Lo primero que tengo que dilucidar es que no soy médico, aunque lo haya dicho hace un momento. Quien sí lo es, es mi mujer: responsable sanitaria llamada a revolucionar, en sus años mozos, el concepto moderno de la medicina. Una médica modelo que, como muchas, terminó trabajando en un pueblo pasando consulta a jubilados. Fue allí donde conoció al padre Faustino, por aquel entonces un joven párroco que iniciaba su carrera como sacerdote y dedicaba su tiempo libre a sufragar el aliento de una fe incapaz de olvidar el Franquismo.
Creo que ya me he ido de la lengua.
Decía que no era médico. Lo que sí soy, realmente, es un padre destruido y una persona que echa mucho de menos a su hija, asesinada por una banda de yonquis como los mencionados en estas páginas. Esto último no está demostrado que fuese así. Por desgracia, tras un tiempo de aquella fatídica noche, las autoridades competentes no han sido capaces de dilucidar la identidad real de la persona o las personas encargadas de cometer tan atroz matanza. Y la defino de este modo ya que, la que era mi pequeña, apareció muerta en mitad de una noche. Completamente descuartizada. Con varias partes de su cuerpo desmembradas. Desnuda y amoratonada después de ser golpeada. Violada varias veces y arrojada, por un puente de unos cinco metros, a una autopista.

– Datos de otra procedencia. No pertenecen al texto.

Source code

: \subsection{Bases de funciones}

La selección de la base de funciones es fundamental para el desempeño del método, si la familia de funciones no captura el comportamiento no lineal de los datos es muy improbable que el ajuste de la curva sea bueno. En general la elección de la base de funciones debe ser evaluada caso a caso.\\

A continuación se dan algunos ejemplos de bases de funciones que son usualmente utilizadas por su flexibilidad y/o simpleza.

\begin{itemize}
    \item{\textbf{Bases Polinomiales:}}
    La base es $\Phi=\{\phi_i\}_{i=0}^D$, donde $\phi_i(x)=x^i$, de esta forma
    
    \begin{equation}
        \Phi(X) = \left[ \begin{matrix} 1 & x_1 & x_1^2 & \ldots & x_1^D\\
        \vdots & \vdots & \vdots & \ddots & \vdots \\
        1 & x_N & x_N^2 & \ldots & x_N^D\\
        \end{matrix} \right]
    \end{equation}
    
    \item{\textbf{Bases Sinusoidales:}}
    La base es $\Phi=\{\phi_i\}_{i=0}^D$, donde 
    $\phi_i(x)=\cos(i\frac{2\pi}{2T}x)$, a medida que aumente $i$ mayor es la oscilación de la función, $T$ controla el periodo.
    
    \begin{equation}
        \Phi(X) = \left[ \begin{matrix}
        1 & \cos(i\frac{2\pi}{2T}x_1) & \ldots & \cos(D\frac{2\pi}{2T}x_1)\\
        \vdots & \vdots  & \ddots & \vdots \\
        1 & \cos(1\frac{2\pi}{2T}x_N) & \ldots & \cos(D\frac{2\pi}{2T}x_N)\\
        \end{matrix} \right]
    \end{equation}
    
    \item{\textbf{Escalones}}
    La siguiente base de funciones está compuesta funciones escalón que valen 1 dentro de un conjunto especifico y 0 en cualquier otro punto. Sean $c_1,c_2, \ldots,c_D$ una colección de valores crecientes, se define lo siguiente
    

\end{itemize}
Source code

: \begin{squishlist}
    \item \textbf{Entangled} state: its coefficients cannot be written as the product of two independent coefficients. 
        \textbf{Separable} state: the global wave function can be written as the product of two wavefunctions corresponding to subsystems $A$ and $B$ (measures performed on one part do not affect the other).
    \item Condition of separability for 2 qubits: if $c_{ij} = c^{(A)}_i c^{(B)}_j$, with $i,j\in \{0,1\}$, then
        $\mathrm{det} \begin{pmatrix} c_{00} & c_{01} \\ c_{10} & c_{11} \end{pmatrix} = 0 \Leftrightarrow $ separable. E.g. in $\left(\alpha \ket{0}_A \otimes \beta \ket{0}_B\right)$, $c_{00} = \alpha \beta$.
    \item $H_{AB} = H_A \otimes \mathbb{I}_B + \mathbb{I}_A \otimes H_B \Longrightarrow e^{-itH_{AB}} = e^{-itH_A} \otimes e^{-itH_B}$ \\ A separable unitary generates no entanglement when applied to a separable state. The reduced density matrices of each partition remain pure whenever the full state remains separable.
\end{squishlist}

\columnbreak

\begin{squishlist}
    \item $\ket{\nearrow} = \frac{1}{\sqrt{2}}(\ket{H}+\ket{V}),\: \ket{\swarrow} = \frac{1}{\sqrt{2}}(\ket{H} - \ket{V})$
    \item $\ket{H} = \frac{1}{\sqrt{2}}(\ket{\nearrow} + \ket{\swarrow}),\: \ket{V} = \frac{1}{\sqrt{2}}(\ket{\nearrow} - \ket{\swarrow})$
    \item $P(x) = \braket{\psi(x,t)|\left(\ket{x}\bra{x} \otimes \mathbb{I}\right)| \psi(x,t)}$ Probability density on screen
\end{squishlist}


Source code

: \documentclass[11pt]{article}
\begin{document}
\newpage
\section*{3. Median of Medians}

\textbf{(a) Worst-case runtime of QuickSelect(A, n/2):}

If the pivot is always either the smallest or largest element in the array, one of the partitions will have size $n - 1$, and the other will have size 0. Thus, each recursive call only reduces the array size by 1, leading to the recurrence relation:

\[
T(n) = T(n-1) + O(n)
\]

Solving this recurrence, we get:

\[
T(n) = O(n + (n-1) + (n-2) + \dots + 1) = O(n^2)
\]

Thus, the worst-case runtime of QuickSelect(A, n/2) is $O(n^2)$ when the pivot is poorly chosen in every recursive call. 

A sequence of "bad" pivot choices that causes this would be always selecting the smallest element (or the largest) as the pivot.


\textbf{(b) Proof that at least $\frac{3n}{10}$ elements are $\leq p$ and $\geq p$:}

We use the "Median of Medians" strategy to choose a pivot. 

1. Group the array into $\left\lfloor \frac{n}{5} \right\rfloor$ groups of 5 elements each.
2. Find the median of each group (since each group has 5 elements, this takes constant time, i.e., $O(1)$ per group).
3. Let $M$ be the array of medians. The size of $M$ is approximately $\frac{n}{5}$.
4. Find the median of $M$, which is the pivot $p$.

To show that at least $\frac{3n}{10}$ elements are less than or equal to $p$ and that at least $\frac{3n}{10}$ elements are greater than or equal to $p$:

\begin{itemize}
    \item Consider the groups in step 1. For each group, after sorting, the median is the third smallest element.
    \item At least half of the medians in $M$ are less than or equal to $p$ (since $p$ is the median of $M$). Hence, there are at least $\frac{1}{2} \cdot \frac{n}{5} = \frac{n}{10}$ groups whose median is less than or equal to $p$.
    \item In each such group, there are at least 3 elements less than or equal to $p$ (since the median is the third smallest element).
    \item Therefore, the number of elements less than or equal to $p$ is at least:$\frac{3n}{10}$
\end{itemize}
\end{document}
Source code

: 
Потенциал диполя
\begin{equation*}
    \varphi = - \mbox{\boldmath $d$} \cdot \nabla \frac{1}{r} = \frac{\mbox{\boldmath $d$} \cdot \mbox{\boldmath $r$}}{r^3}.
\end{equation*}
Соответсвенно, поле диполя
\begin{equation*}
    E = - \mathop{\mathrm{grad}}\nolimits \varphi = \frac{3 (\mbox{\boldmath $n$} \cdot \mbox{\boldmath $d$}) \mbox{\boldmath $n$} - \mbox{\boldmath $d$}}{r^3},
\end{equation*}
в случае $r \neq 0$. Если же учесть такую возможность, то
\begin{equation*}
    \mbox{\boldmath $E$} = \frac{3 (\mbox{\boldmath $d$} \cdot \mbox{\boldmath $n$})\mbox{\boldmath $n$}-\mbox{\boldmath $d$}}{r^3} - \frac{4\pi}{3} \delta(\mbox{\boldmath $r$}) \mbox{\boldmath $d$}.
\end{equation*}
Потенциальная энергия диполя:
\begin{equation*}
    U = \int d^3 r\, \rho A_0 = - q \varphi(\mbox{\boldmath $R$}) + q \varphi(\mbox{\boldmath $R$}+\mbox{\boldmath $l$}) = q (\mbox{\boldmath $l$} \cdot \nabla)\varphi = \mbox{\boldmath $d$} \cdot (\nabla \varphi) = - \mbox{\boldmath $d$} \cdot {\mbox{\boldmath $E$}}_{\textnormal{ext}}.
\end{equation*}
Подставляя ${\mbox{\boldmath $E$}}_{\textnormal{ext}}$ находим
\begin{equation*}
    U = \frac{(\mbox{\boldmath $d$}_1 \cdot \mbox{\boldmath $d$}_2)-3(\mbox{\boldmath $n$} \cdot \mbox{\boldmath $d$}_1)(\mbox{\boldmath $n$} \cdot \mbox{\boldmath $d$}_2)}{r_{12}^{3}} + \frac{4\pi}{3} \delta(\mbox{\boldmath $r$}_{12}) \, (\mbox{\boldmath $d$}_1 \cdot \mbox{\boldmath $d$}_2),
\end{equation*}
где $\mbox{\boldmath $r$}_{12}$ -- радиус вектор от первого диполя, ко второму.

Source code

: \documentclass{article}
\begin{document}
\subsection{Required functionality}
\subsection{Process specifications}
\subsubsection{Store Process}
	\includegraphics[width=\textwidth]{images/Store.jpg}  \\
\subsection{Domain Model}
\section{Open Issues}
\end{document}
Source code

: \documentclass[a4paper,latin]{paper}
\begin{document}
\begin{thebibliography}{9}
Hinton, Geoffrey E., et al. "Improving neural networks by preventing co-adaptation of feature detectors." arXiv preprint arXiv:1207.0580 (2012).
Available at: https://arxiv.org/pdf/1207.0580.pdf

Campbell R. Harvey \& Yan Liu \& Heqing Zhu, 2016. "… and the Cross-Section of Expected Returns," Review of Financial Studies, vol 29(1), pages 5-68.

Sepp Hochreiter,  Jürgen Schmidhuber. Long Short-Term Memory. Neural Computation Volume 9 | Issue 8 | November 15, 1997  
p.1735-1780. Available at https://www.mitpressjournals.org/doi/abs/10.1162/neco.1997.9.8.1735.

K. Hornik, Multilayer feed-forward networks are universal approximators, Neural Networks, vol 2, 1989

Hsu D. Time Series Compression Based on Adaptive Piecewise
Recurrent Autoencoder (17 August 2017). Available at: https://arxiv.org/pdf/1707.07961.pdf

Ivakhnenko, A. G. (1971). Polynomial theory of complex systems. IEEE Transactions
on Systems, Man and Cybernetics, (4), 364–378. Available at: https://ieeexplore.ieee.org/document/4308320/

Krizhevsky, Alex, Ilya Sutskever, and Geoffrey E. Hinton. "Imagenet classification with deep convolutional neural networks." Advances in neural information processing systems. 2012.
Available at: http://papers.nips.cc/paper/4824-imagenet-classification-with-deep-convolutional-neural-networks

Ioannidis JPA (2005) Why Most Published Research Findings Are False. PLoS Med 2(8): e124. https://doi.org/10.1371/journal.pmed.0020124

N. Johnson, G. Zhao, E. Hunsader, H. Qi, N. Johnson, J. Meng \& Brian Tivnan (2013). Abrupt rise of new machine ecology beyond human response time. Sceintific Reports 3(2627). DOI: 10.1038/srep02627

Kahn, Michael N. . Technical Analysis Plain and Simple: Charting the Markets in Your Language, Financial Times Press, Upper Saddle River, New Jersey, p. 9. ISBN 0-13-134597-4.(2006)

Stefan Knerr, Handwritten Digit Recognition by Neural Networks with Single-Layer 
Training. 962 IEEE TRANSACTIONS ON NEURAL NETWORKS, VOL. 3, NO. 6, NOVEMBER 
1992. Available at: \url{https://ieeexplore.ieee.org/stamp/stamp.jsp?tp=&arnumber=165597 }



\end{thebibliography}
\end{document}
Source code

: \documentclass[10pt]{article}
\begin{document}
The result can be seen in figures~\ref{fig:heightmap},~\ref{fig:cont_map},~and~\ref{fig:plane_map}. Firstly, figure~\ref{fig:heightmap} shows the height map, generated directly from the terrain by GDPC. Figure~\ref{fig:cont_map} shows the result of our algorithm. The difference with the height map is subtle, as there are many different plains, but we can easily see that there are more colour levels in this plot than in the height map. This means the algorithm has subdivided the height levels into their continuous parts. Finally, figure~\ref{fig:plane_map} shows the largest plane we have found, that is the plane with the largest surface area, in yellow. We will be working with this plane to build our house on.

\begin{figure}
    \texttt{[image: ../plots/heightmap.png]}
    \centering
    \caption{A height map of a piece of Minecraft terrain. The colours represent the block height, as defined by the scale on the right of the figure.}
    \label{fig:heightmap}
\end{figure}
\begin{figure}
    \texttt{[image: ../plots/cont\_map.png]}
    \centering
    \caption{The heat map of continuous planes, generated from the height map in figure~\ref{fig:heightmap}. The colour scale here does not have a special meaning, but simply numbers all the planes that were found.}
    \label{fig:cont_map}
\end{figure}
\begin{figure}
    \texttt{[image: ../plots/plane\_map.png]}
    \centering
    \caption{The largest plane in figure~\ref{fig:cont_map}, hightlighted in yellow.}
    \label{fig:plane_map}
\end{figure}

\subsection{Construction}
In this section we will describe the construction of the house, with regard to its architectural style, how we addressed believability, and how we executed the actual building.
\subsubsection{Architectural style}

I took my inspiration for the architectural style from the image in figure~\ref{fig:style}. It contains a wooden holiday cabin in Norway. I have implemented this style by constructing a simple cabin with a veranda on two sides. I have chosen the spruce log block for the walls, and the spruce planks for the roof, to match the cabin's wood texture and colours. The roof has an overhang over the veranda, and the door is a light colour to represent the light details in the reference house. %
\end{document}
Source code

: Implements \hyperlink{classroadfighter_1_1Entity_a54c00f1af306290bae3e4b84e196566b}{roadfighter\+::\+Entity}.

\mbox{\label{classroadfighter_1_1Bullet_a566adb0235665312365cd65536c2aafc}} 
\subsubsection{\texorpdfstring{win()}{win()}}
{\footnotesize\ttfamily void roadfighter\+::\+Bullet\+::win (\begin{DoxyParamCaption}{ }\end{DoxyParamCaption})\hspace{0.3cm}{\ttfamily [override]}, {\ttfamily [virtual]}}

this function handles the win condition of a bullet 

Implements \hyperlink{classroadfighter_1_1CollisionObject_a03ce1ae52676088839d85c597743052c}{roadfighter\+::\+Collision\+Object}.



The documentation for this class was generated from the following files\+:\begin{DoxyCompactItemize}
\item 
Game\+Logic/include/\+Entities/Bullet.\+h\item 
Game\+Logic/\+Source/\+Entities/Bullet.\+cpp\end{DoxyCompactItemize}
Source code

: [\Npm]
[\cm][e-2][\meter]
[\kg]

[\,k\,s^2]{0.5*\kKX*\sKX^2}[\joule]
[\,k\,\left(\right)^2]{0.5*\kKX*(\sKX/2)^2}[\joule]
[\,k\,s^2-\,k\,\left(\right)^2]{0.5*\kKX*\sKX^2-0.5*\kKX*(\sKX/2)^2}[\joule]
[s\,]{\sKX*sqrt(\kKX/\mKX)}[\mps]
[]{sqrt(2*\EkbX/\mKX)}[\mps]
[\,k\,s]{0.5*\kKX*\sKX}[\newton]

La hipótesis que siempre barajó la policía fue que mi pequeña, completamente borracha, regresó a casa una fría noche de invierno. Caminaba sola por la calle contigua a nuestra parcela – así lo demostraron las cámaras de seguridad de una farmacia, pruebas que no sirvieron para nada -, cuando un grupo de animales empezó a increparla. Con vacile, seguro que la pidieron que se detuviese y que siguiese un juego que, poco a poco, entendió como peligroso, por no decir aterrador.
Según el análisis forense tuvo que zafarse varias veces. El estado de sus prendas y una cartera desmenuzada, así como los rasguños de sus brazos, fueron pruebas sustanciales para sentar esta teoría. También tuvo que correr hasta que uno de ellos la golpeó en la cabeza con un objeto de un tamaño considerable, del tipo de una biga de madera o de hierro macizo. ¡Qué más da!
Cuando despertó del golpe, por desagracia para ella – y para todos -, no estaba en su calle. Por los restos encontrados se encontraba en el sillón de una casa situada a la salida del pueblo donde vivíamos entonces. Allí fue violada varias veces y golpeada otras cuantas, hasta provocarle la muerte. Una hora después de su fallecimiento y varias horas después de su secuestro, fue arrojada a una autopista desde un puente. Los camiones de media noche que pasaron, según nos explicaron, machacaron su cuerpo. Fue uno de los conductores quien alertó a los servicios de urgencias al creer divisar un perro muerto de gran tamaño en mitad de la vía.
Tengo que reconocer que cuando nos dieron la noticia, a primera hora de la mañana, mi mujer y yo creímos que había sido un malentendido. Que era verdad que nuestra hija no estaba en casa. Pero que tampoco podía estar muerta como se insinuaba. Después de pasar por el depósito de cadáveres, nuestros rostros y nuestras esperanzas cambiaron por completo. También lo hicieron nuestras vidas y también, como no, la forma de entenderlas.
Enterramos a nuestra hija arropados por una oleada de repulsa. Bajo una marabunta de indignados que, como nosotros, lloraban lo que era un escupitajo a las normas de convivencia. Enterramos a nuestra hija despertando un sentimiento colectivo que poco a poco fue apagándose, quizás como las velas que durante los primeros meses cubrieron su lápida.
Como narraba más arriba, mi mujer conoció al padre Faustino en su primer destino, en Tula, según se llama aquí. Al parecer, el cura solía tener fuertes jaquecas, algo que le hacía frecuentar con asiduidad su consulta. Que si un ictus, que si un tumor, que si una enfermedad degenerativa fueron algunos de los males que amenizaron aquellas visitas, que sirvieron también para cultivar una amistad que tenía su representación en comidas de fin de semana y en algún que otro viaje de vacaciones a destinos donde la iglesia ostentaba un importante peso político y de convocatoria.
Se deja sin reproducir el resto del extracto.